Вопросам биологии, психологии, теодицеи и теологии смерти
экзистенциальный анализ методически предшествует. Взятые онтически, его
выводы показывают своеобразную формальность и пустоту всякой онтологической
характеристики. Это однако не должно делать слепым к богатой и переплетенной
структуре феномена. Если уж присутствие вообще никогда не становится
доступно как наличное, поскольку к его способу бытия своеобразно принадлежит
бытие-возможным, то тем менее оправданно ожидать, что онтологическую
структуру смерти удастся просто считать с нее, раз уж смерть есть
исключительная возможность присутствия.
С другой стороны, анализ не может держаться случайно и прихотливо
измысленной идеи смерти. Произвол здесь устраняется лишь через предваряющую
онтологическую характеристику бытийного способа, каким "конец" вторгается в
среднюю повседневность присутствия. Для этого требуется полный охват ранее
выявленных структур повседневности. Что в экзистенциальном анализе смерти
слышны отголоски и экзистентных возможностей бытия к смерти, заложено в
существе всякого онтологического разыскания. Тем отчетливее определению
экзистенциальных понятий должна сопутствовать свобода от экзистентной
обязательности, и это особенно в отношении смерти, на
которой возможностный характер присутствия проявляется всего острее.

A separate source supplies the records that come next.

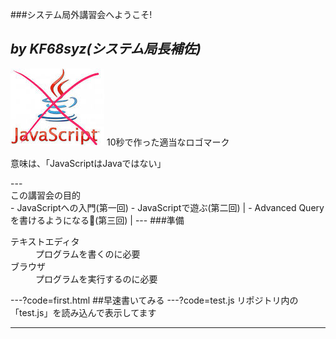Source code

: ###システム局外講習会へようこそ!

*by KF68syz(システム局長補佐)*
---
![Logo](logo.JPG)
10秒で作った適当なロゴマーク

<p>意味は、「JavaScriptはJavaではない」</p>
---
<div style="text-align: left;">
この講習会の目的
</div>
- JavaScriptへの入門(第一回)
- JavaScriptで遊ぶ(第二回) |
- Advanced Queryを書けるようになる(第三回) |
---
###準備
<dl>
  <dt>テキストエディタ</dt>
  <dd>プログラムを書くのに必要</dd>
  <dt>ブラウザ</dt>
  <dd>プログラムを実行するのに必要</dd>
</dl>
---?code=first.html
##早速書いてみる
---?code=test.js
リポジトリ内の「test.js」を読み込んで表示してます

---
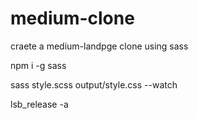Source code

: # medium-clone

craete a medium-landpge clone using sass
<!-- for downloading npm -->
npm i -g sass

<!-- convert scss to css 
and then link css file -->
sass style.scss output/style.css  --watch

lsb_release -a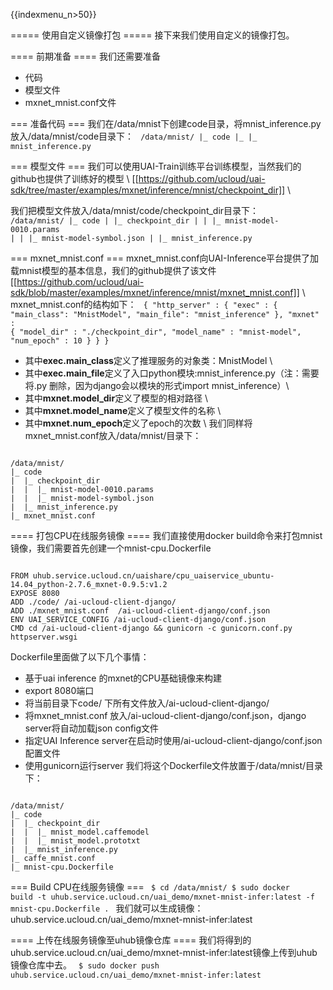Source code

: {{indexmenu_n>50}}

===== 使用自定义镜像打包 =====
接下来我们使用自定义的镜像打包。

==== 前期准备 ====
我们还需要准备
  * 代码
  * 模型文件
  * mxnet_mnist.conf文件

=== 准备代码 ===
我们在/data/mnist下创建code目录，将mnist\_inference.py放入/data/mnist/code目录下：
<code>
/data/mnist/
|_ code
|_ |_ mnist_inference.py
</code>

=== 模型文件 ===
我们可以使用UAI-Train训练平台训练模型，当然我们的github也提供了训练好的模型 \\
[[https://github.com/ucloud/uai-sdk/tree/master/examples/mxnet/inference/mnist/checkpoint_dir]] \\

我们把模型文件放入/data/mnist/code/checkpoint\_dir目录下：
<code>
/data/mnist/
|_ code
|  |_ checkpoint_dir
|  |  |_ mnist-model-0010.params
|  |  |_ mnist-model-symbol.json
|  |_ mnist_inference.py
</code>

=== mxnet_mnist.conf ===
mxnet\_mnist.conf向UAI-Inference平台提供了加载mnist模型的基本信息，我们的github提供了该文件[[https://github.com/ucloud/uai-sdk/blob/master/examples/mxnet/inference/mnist/mxnet_mnist.conf]] \\
mxnet\_mnist.conf的结构如下：
<code>
{
    "http_server" : {
        "exec" : {
            "main_class": "MnistModel",
            "main_file": "mnist_inference"
        },
        "mxnet" : {
            "model_dir" : "./checkpoint_dir",
            "model_name" : "mnist-model",
            "num_epoch" : 10
        }
    }
}
</code>
   * 其中**exec.main\_class**定义了推理服务的对象类：MnistModel \\
   * 其中**exec.main\_file**定义了入口python模块:mnist\_inference.py（注：需要将.py 删除，因为django会以模块的形式import mnist\_inference）\\
   * 其中**mxnet.model\_dir**定义了模型的相对路径 \\
   * 其中**mxnet.model\_name**定义了模型文件的名称 \\
   * 其中**mxnet.num\_epoch**定义了epoch的次数 \\
我们同样将mxnet\_mnist.conf放入/data/mnist/目录下：
<code>
/data/mnist/
|_ code
|  |_ checkpoint_dir
|  |  |_ mnist-model-0010.params
|  |  |_ mnist-model-symbol.json
|  |_ mnist_inference.py
|_ mxnet_mnist.conf
</code>

==== 打包CPU在线服务镜像 ====
我们直接使用docker build命令来打包mnist镜像，我们需要首先创建一个mnist-cpu.Dockerfile

<code>
FROM uhub.service.ucloud.cn/uaishare/cpu_uaiservice_ubuntu-14.04_python-2.7.6_mxnet-0.9.5:v1.2
EXPOSE 8080
ADD ./code/ /ai-ucloud-client-django/
ADD ./mxnet_mnist.conf  /ai-ucloud-client-django/conf.json
ENV UAI_SERVICE_CONFIG /ai-ucloud-client-django/conf.json
CMD cd /ai-ucloud-client-django && gunicorn -c gunicorn.conf.py httpserver.wsgi
</code>

Dockerfile里面做了以下几个事情：
  - 基于uai inference 的mxnet的CPU基础镜像来构建
  - export 8080端口
  - 将当前目录下code/ 下所有文件放入/ai-ucloud-client-django/
  - 将mxnet\_mnist.conf 放入/ai-ucloud-client-django/conf.json，django server将自动加载json config文件
  - 指定UAI Inference server在启动时使用/ai-ucloud-client-django/conf.json 配置文件
  - 使用gunicorn运行server
我们将这个Dockerfile文件放置于/data/mnist/目录下：
<code>
/data/mnist/
|_ code
|  |_ checkpoint_dir
|  |  |_ mnist_model.caffemodel
|  |  |_ mnist_model.prototxt
|  |_ mnist_inference.py
|_ caffe_mnist.conf
|_ mnist-cpu.Dockerfile
</code>

=== Build CPU在线服务镜像 ===
<code>
$ cd /data/mnist/
$ sudo docker build -t uhub.service.ucloud.cn/uai_demo/mxnet-mnist-infer:latest -f mnist-cpu.Dockerfile .
</code>
我们就可以生成镜像：uhub.service.ucloud.cn/uai\_demo/mxnet-mnist-infer:latest

==== 上传在线服务镜像至uhub镜像仓库 ====
我们将得到的uhub.service.ucloud.cn/uai\_demo/mxnet-mnist-infer:latest镜像上传到uhub镜像仓库中去。
<code>
$ sudo docker push uhub.service.ucloud.cn/uai_demo/mxnet-mnist-infer:latest
</code>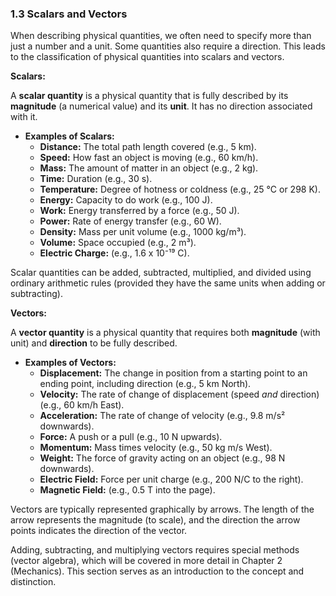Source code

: ### 1.3 Scalars and Vectors
When describing physical quantities, we often need to specify more than just a number and a unit. Some quantities also require a direction. This leads to the classification of physical quantities into scalars and vectors.

**Scalars:**

A **scalar quantity** is a physical quantity that is fully described by its **magnitude** (a numerical value) and its **unit**. It has no direction associated with it.

*   **Examples of Scalars:**
    *   **Distance:** The total path length covered (e.g., 5 km).
    *   **Speed:** How fast an object is moving (e.g., 60 km/h).
    *   **Mass:** The amount of matter in an object (e.g., 2 kg).
    *   **Time:** Duration (e.g., 30 s).
    *   **Temperature:** Degree of hotness or coldness (e.g., 25 °C or 298 K).
    *   **Energy:** Capacity to do work (e.g., 100 J).
    *   **Work:** Energy transferred by a force (e.g., 50 J).
    *   **Power:** Rate of energy transfer (e.g., 60 W).
    *   **Density:** Mass per unit volume (e.g., 1000 kg/m³).
    *   **Volume:** Space occupied (e.g., 2 m³).
    *   **Electric Charge:** (e.g., 1.6 x 10⁻¹⁹ C).

Scalar quantities can be added, subtracted, multiplied, and divided using ordinary arithmetic rules (provided they have the same units when adding or subtracting).

**Vectors:**

A **vector quantity** is a physical quantity that requires both **magnitude** (with unit) and **direction** to be fully described.

*   **Examples of Vectors:**
    *   **Displacement:** The change in position from a starting point to an ending point, including direction (e.g., 5 km North).
    *   **Velocity:** The rate of change of displacement (speed *and* direction) (e.g., 60 km/h East).
    *   **Acceleration:** The rate of change of velocity (e.g., 9.8 m/s² downwards).
    *   **Force:** A push or a pull (e.g., 10 N upwards).
    *   **Momentum:** Mass times velocity (e.g., 50 kg m/s West).
    *   **Weight:** The force of gravity acting on an object (e.g., 98 N downwards).
    *   **Electric Field:** Force per unit charge (e.g., 200 N/C to the right).
    *   **Magnetic Field:** (e.g., 0.5 T into the page).

Vectors are typically represented graphically by arrows. The length of the arrow represents the magnitude (to scale), and the direction the arrow points indicates the direction of the vector.

Adding, subtracting, and multiplying vectors requires special methods (vector algebra), which will be covered in more detail in Chapter 2 (Mechanics). This section serves as an introduction to the concept and distinction.
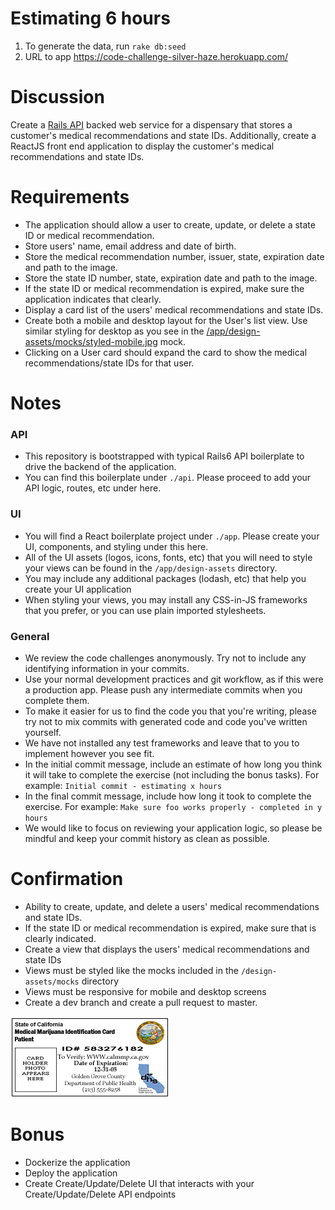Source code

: # Estimating 6 hours

1. To generate the data, run `rake db:seed`
2. URL to app https://code-challenge-silver-haze.herokuapp.com/

# Discussion

Create a [Rails API](https://api.rubyonrails.org/) backed web service for a dispensary that stores a customer's medical recommendations and state IDs. Additionally, create a ReactJS front end application to display the customer's medical recommendations and state IDs.

# Requirements

- The application should allow a user to create, update, or delete a state ID or medical recommendation.
- Store users' name, email address and date of birth.
- Store the medical recommendation number, issuer, state, expiration date and path to the image.
- Store the state ID number, state, expiration date and path to the image.
- If the state ID or medical recommendation is expired, make sure the application indicates that clearly.
- Display a card list of the users' medical recommendations and state IDs.
- Create both a mobile and desktop layout for the User's list view. Use similar styling for desktop as you see in the [/app/design-assets/mocks/styled-mobile.jpg](/app/design-assets/mocks/styled-mobile.jpg) mock.
- Clicking on a User card should expand the card to show the medical recommendations/state IDs for that user.

# Notes

### API

- This repository is bootstrapped with typical Rails6 API boilerplate to drive the backend of the application.
- You can find this boilerplate under `./api`. Please proceed to add your API logic, routes, etc under here.

### UI

- You will find a React boilerplate project under `./app`. Please create your UI, components, and styling under this here.
- All of the UI assets (logos, icons, fonts, etc) that you will need to style your views can be found in the `/app/design-assets` directory.
- You may include any additional packages (lodash, etc) that help you create your UI application
- When styling your views, you may install any CSS-in-JS frameworks that you prefer, or you can use plain imported stylesheets.

### General

- We review the code challenges anonymously. Try not to include any identifying information in your commits.
- Use your normal development practices and git workflow, as if this were a production app. Please push any intermediate commits when you complete them.
- To make it easier for us to find the code you that you're writing, please try not to mix commits with generated code and code you've written yourself.
- We have not installed any test frameworks and leave that to you to implement however you see fit.
- In the initial commit message, include an estimate of how long you think it will take to complete the exercise (not including the bonus tasks). For example: `Initial commit - estimating x hours`
- In the final commit message, include how long it took to complete the exercise. For example: `Make sure foo works properly - completed in y hours`
- We would like to focus on reviewing your application logic, so please be mindful and keep your commit history as clean as possible.

# Confirmation

- Ability to create, update, and delete a users' medical recommendations and state IDs.
- If the state ID or medical recommendation is expired, make sure that is clearly indicated.
- Create a view that displays the users' medical recommendations and state IDs
- Views must be styled like the mocks included in the `/design-assets/mocks` directory
- Views must be responsive for mobile and desktop screens
- Create a dev branch and create a pull request to master.

![Sample Rec](image2.gif)

# Bonus

- Dockerize the application
- Deploy the application
- Create Create/Update/Delete UI that interacts with your Create/Update/Delete API endpoints
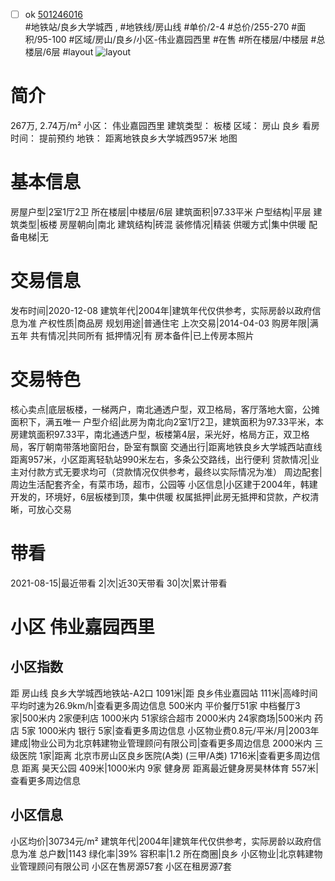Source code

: - [ ] ok [501246016](https://bj.5i5j.com/ershoufang/501246016.html)  
 #地铁站/良乡大学城西 ,  #地铁线/房山线
#单价/2-4 #总价/255-270 #面积/95-100   #区域/房山/良乡/小区-伟业嘉园西里 #在售 #所在楼层/中楼层 #总楼层/6层 #layout 
![layout](http://image2a.5i5j.com/scm/HOUSE_CUSTOMER/ddab8aca681948029463b419c22bf8e3.jpg_P5.jpg) 
# 简介 
 267万,  2.74万/m² 
小区： 伟业嘉园西里
建筑类型： 板楼
区域： 房山 良乡
看房时间： 提前预约
地铁： 距离地铁良乡大学城西957米 地图
# 基本信息 
 房屋户型|2室1厅2卫
所在楼层|中楼层/6层
建筑面积|97.33平米
户型结构|平层
建筑类型|板楼
房屋朝向|南北
建筑结构|砖混
装修情况|精装
供暖方式|集中供暖
配备电梯|无
# 交易信息 
 发布时间|2020-12-08
建筑年代|2004年|建筑年代仅供参考，实际房龄以政府信息为准
产权性质|商品房
规划用途|普通住宅
上次交易|2014-04-03
购房年限|满五年
共有情况|共同所有
抵押情况|有
房本备件|已上传房本照片
# 交易特色 
 核心卖点|底层板楼，一梯两户，南北通透户型，双卫格局，客厅落地大窗，公摊面积下，满五唯一
户型介绍|此房为南北向2室1厅2卫，建筑面积为97.33平米，本房建筑面积97.33平，南北通透户型，板楼第4层，采光好，格局方正，双卫格局，客厅朝南带落地窗阳台，卧室有飘窗
交通出行|距离地铁良乡大学城西站直线距离957米，小区距离轻轨站990米左右，多条公交路线，出行便利
贷款情况|业主对付款方式无要求均可（贷款情况仅供参考，最终以实际情况为准）
周边配套|周边生活配套齐全，有菜市场，超市，公园等
小区信息|小区建于2004年，韩建开发的，环境好，6层板楼到顶，集中供暖
权属抵押|此房无抵押和贷款，产权清晰，可放心交易
# 带看 
 2021-08-15|最近带看	 2|次|近30天带看	 30|次|累计带看
# 小区 伟业嘉园西里
## 小区指数 
 距 房山线 良乡大学城西地铁站-A2口 1091米|距 良乡伟业嘉园站 111米|高峰时间平均时速为26.9km/h|查看更多周边信息
500米内 平价餐厅51家
中档餐厅3家|500米内 2家便利店
1000米内 51家综合超市
2000米内 24家商场|500米内 药店 5家
1000米内 银行 5家|查看更多周边信息
小区物业费0.8元/平米/月|2003年建成|物业公司为北京韩建物业管理顾问有限公司|查看更多周边信息
2000米内 三级医院 1家|距离 北京市房山区良乡医院(A类) (三甲/A类) 1716米|查看更多周边信息
距离 昊天公园 409米|1000米内 9家 健身房
距离最近健身房昊林体育 557米|查看更多周边信息
## 小区信息 
 小区均价|30734元/m²
建筑年代|2004年|建筑年代仅供参考，实际房龄以政府信息为准
总户数|1143
绿化率|39%
容积率|1.2
所在商圈|良乡
小区物业|北京韩建物业管理顾问有限公司
小区在售房源57套
小区在租房源7套
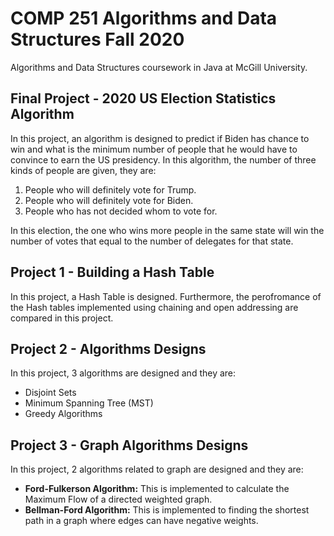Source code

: # COMP 251 Algorithms and Data Structures Fall 2020
Algorithms and Data Structures coursework in Java at McGill University.

## **Final Project** - 2020 US Election Statistics Algorithm
In this project, an algorithm is designed to predict if Biden has chance to win and what is the minimum number of people that he would have to convince to earn the US presidency. In this algorithm, the number of three kinds of people are given, they are:
1. People who will definitely vote for Trump.
2. People who will definitely vote for Biden.
3. People who has not decided whom to vote for.

In this election, the one who wins more people in the same state will win the number of votes that equal to the number of delegates for that state.

## **Project 1** - Building a Hash Table
In this project, a Hash Table is designed. Furthermore, the perofromance of the Hash tables implemented using chaining and open addressing are compared in this project.

## **Project 2** - Algorithms Designs
In this project, 3 algorithms are designed and they are:
- Disjoint Sets
- Minimum Spanning Tree (MST) 
- Greedy Algorithms

## **Project 3** - Graph Algorithms Designs
In this project, 2 algorithms related to graph are designed and they are:
- **Ford-Fulkerson Algorithm:** This is implemented to calculate the Maximum Flow of a directed weighted graph.
- **Bellman-Ford Algorithm:** This is implemented to finding the shortest path in a graph where edges can have negative weights.
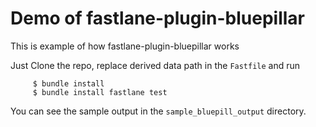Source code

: # Demo of fastlane-plugin-bluepillar

This is example of how fastlane-plugin-bluepillar works

Just Clone the repo, replace derived data path in the `Fastfile`  and run

         $ bundle install
         $ bundle install fastlane test


You can see the sample output in the `sample_bluepill_output` directory.
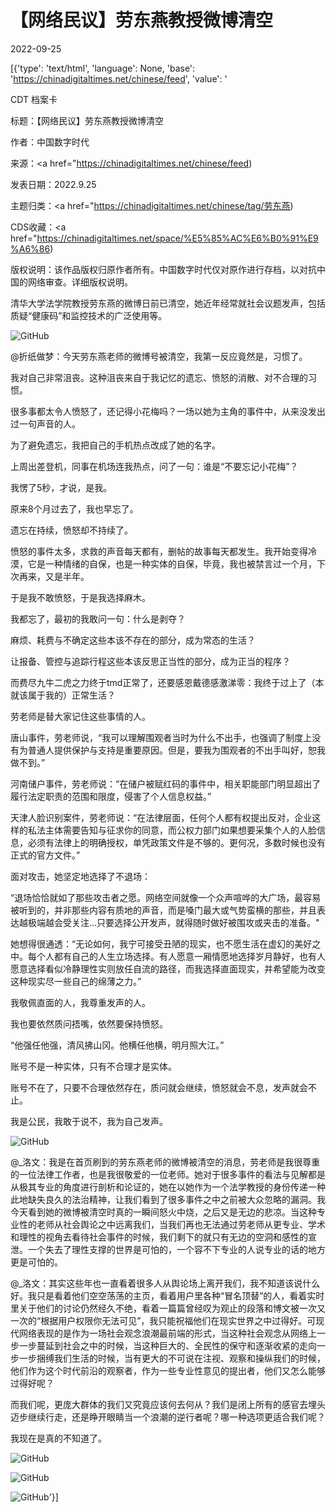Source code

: # 【网络民议】劳东燕教授微博清空

2022-09-25

[{'type': 'text/html', 'language': None, 'base': 'https://chinadigitaltimes.net/chinese/feed', 'value': '

CDT 档案卡

标题：【网络民议】劳东燕教授微博清空

作者：中国数字时代

来源：<a href="https://chinadigitaltimes.net/chinese/feed)

发表日期：2022.9.25

主题归类：<a href="https://chinadigitaltimes.net/chinese/tag/劳东燕)

CDS收藏：<a href="https://chinadigitaltimes.net/space/%E5%85%AC%E6%B0%91%E9%A6%86)

版权说明：该作品版权归原作者所有。中国数字时代仅对原作进行存档，以对抗中国的网络审查。详细版权说明。





清华大学法学院教授劳东燕的微博日前已清空，她近年经常就社会议题发声，包括质疑“健康码”和监控技术的广泛使用等。

![GitHub](https://chinadigitaltimes.net/chinese/files/2022/09/ldy.png)

@折纸做梦：今天劳东燕老师的微博号被清空，我第一反应竟然是，习惯了。

我对自己非常沮丧。这种沮丧来自于我记忆的遗忘、愤怒的消散、对不合理的习惯。

很多事都太令人愤怒了，还记得小花梅吗？一场以她为主角的事件中，从来没发出过一句声音的人。

为了避免遗忘，我把自己的手机热点改成了她的名字。

上周出差登机，同事在机场连我热点，问了一句：谁是“不要忘记小花梅”？

我愣了5秒，才说，是我。

原来8个月过去了，我也早忘了。

遗忘在持续，愤怒却不持续了。

愤怒的事件太多，求救的声音每天都有，删帖的故事每天都发生。我开始变得冷漠，它是一种情绪的自保，也是一种实体的自保，毕竟，我也被禁言过一个月，下次再来，又是半年。

于是我不敢愤怒，于是我选择麻木。

我都忘了，最初的我敢问一句：什么是剥夺？

麻烦、耗费与不确定这些本该不存在的部分，成为常态的生活？

让报备、管控与追踪行程这些本该反思正当性的部分，成为正当的程序？

而费尽九牛二虎之力终于tmd正常了，还要感恩戴德感激涕零：我终于过上了（本就该属于我的）正常生活？

劳老师是替大家记住这些事情的人。

唐山事件，劳老师说，“我可以理解围观者当时为什么不出手，也强调了制度上没有为普通人提供保护与支持是重要原因。但是，要我为围观者的不出手叫好，恕我做不到。”

河南储户事件，劳老师说：“在储户被赋红码的事件中，相关职能部门明显超出了履行法定职责的范围和限度，侵害了个人信息权益。”

天津人脸识别案件，劳老师说：“在法律层面，任何个人都有权提出反对，企业这样的私法主体需要告知与征求你的同意，而公权力部门如果想要采集个人的人脸信息，必须有法律上的明确授权，单凭政策文件是不够的。更何况，多数时候也没有正式的官方文件。”

面对攻击，她坚定地选择了不退场：

“退场恰恰就如了那些攻击者之愿。网络空间就像一个众声喧哗的大广场，最容易被听到的，并非那些内容有质地的声音，而是嗓门最大或气势蛮横的那些，并且表达越极端越会受关注&#8230;只要选择公开发声，就得随时做好被围攻或夹击的准备。&quot;

她想得很通透：“无论如何，我宁可接受丑陋的现实，也不愿生活在虚幻的美好之中。每个人都有自己的人生立场选择。有人愿意一厢情愿地选择岁月静好，也有人愿意选择看似冷静理性实则放任自流的路径，而我选择直面现实，并希望能为改变这种现实尽一些自己的绵薄之力。”

我敬佩直面的人，我尊重发声的人。

我也要依然质问捂嘴，依然要保持愤怒。

“他强任他强，清风拂山冈。他横任他横，明月照大江。”

账号不是一种实体，只有不合理才是实体。

账号不在了，只要不合理依然存在，质问就会继续，愤怒就会不息，发声就会不止。

我是公民，我敢于说不，我为自己发声。

![GitHub](https://chinadigitaltimes.net/chinese/files/2022/09/IMG_5712.jpg)

@_洛文：我是在首页刷到的劳东燕老师的微博被清空的消息，劳老师是我很尊重的一位法律工作者，也是我很敬爱的一位老师。她对于很多事件的看法与见解都是从极其专业的角度进行剖析和论证的，她在以她作为一个法学教授的身份传递一种此地缺失良久的法治精神，让我们看到了很多事件之中之前被大众忽略的漏洞。我今天看到她的微博被清空时真的一瞬间怒火中烧，之后又是无边的悲凉。当这种专业性的老师从社会舆论之中远离我们，当我们再也无法通过劳老师从更专业、学术和理性的视角去看待社会事件的时候，我们剩下的就只有无边的空洞和感性的宣泄。一个失去了理性支撑的世界是可怕的，一个容不下专业的人说专业的话的地方更是可怕的。

@_洛文：其实这些年也一直看着很多人从舆论场上离开我们，我不知道该说什么好。我只是看着他们空空荡荡的主页，看着用户里各种“冒名顶替”的人，看着实时里关于他们的讨论仍然经久不绝，看着一篇篇曾经叹为观止的段落和博文被一次又一次的“根据用户权限你无法可见”，我只能祝福他们在现实世界之中过得好。可现代网络表现的是作为一场社会观念浪潮最前端的形式，当这种社会观念从网络上一步一步蔓延到社会之中的时候，当这种巨大的、全民性的保守和逐渐收紧的走向一步一步捆缚我们生活的时候，当有更大的不可说在注视、观察和操纵我们的时候，他们作为这个时代前沿的观察者，作为一些专业性意见的提出者，他们又怎么能够过得好呢？

而我们呢，更庞大群体的我们又究竟应该何去何从？我们是闭上所有的感官去埋头迈步继续行走，还是睁开眼睛当一个浪潮的逆行者呢？哪一种选项更适合我们呢？

我现在是真的不知道了。

![GitHub](https://chinadigitaltimes.net/chinese/files/2022/09/IMG_5713.jpg)

![GitHub](https://chinadigitaltimes.net/chinese/files/2022/09/IMG_5714.jpg)

![GitHub](https://chinadigitaltimes.net/chinese/files/2022/09/IMG_5715.jpg)'}]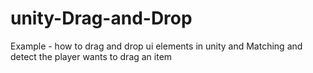 # unity-Drag-and-Drop
Example - how to drag and drop ui elements in unity and  Matching and detect the player wants to drag an item
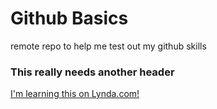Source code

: Github Basics
=============

remote repo to help me test out my github skills

### This really needs another header

[I'm learning this on Lynda.com!](lynda.com)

Экзистенциальная проблематика нацелена единственно на установление у
присутствия онтологической структуры бытия к концу.
Ї 50. Прорисовка
экзистенциально-онтологической структуры смерти
Соображения о недостаче, конце и целости вскрыли необходимость
интерпретировать феномен смерти как бытия к концу из основоустройства
присутствия. Лишь так может выясниться, насколько в самом присутствии,
соразмерно его бытийной структуре, возможна целость, конституируемая бытием
к концу. Основоустройством присутствия оказалась забота. Онтологическое
значение этого выражения выразилось в "дефиниции": уже-бытие-вперед-себя-в
(мире) как бытие-при (внутримирно) встречном сущем. Тут выражены
фундаментальные черты бытия присутствия: во вперед-себя - экзистенция, в уже
- бытии - в... - фактичность, в бытии-при - падение. Раз уж смерть в
отличительном смысле принадлежит к бытию присутствия, то она (соотв. бытие к
концу) должна определяться этими чертами.
Ближайшим образом следует вообще наконец размечая прояснить, как в
феномене смерти обнажаются экзистенция, фактичность и падение присутствия,
Как неадекватная, была отставлена интерпретация всякого еще-не и с ним
крайнего еще-не, конца присутствия, в смысле недостачи; ибо она заключала в
себе онтологическое искажение присутствия в нечто наличное. Конец-бытия
означает экзистенциально: бытие к концу. Крайнее еще-не имеет характер
чего-то, к чему присутствие имеет отношение. Конец присутствию предстоит.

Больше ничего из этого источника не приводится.